About this task
Below are lines of data; restate word for word those running from the line containing "3. Errors ?" to the line containing "## Screenshots", inclusive, and no others.

(Extracted records)

━━━

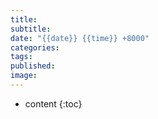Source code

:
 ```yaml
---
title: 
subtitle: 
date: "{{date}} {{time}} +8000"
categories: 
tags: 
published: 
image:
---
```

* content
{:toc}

━━━

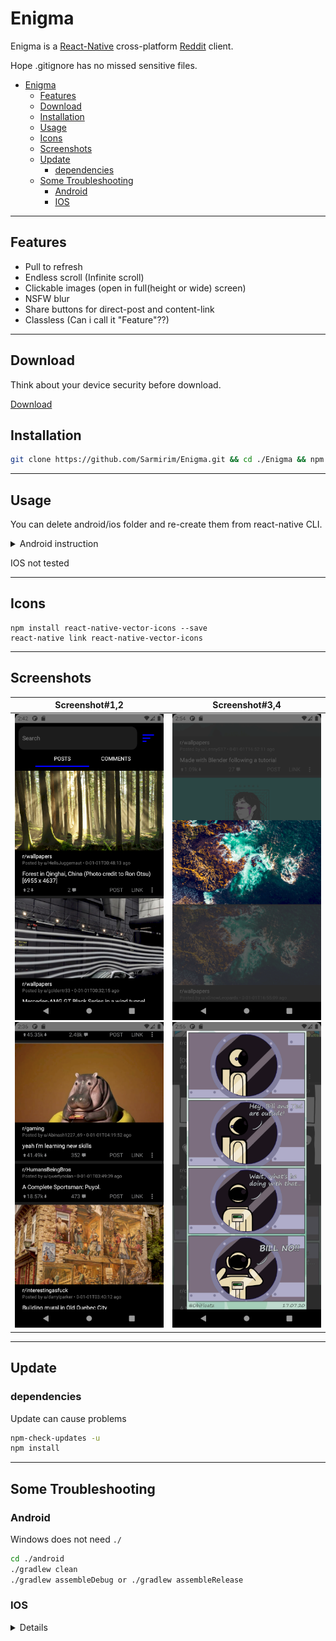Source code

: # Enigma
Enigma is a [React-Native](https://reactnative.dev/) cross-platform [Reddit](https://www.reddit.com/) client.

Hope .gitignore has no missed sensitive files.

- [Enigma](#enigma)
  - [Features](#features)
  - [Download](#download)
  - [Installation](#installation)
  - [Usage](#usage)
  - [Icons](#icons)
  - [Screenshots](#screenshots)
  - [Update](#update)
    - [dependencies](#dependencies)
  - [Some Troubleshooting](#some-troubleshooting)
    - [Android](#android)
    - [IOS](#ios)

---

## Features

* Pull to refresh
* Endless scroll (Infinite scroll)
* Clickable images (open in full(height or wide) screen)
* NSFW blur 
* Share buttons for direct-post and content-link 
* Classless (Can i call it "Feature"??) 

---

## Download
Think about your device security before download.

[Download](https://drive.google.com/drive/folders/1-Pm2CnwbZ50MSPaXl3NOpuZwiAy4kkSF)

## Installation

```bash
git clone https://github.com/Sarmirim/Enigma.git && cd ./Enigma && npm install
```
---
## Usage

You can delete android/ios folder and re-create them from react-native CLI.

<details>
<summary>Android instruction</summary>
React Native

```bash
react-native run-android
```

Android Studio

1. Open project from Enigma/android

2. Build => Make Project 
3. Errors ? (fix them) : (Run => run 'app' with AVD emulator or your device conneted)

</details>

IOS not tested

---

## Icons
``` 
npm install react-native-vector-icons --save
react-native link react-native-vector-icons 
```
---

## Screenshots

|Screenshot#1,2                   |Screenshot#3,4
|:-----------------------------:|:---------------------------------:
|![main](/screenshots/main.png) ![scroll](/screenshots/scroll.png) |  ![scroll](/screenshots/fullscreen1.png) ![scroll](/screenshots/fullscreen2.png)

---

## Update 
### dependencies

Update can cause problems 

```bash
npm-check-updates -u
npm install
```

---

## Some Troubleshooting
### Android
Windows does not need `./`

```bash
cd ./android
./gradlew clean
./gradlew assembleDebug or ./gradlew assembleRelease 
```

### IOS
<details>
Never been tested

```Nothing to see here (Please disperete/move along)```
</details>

━━━

Result for this exercise
3. Errors ? (fix them) : (Run => run 'app' with AVD emulator or your device conneted)

</details>

IOS not tested

---

## Icons
``` 
npm install react-native-vector-icons --save
react-native link react-native-vector-icons 
```
---

## Screenshots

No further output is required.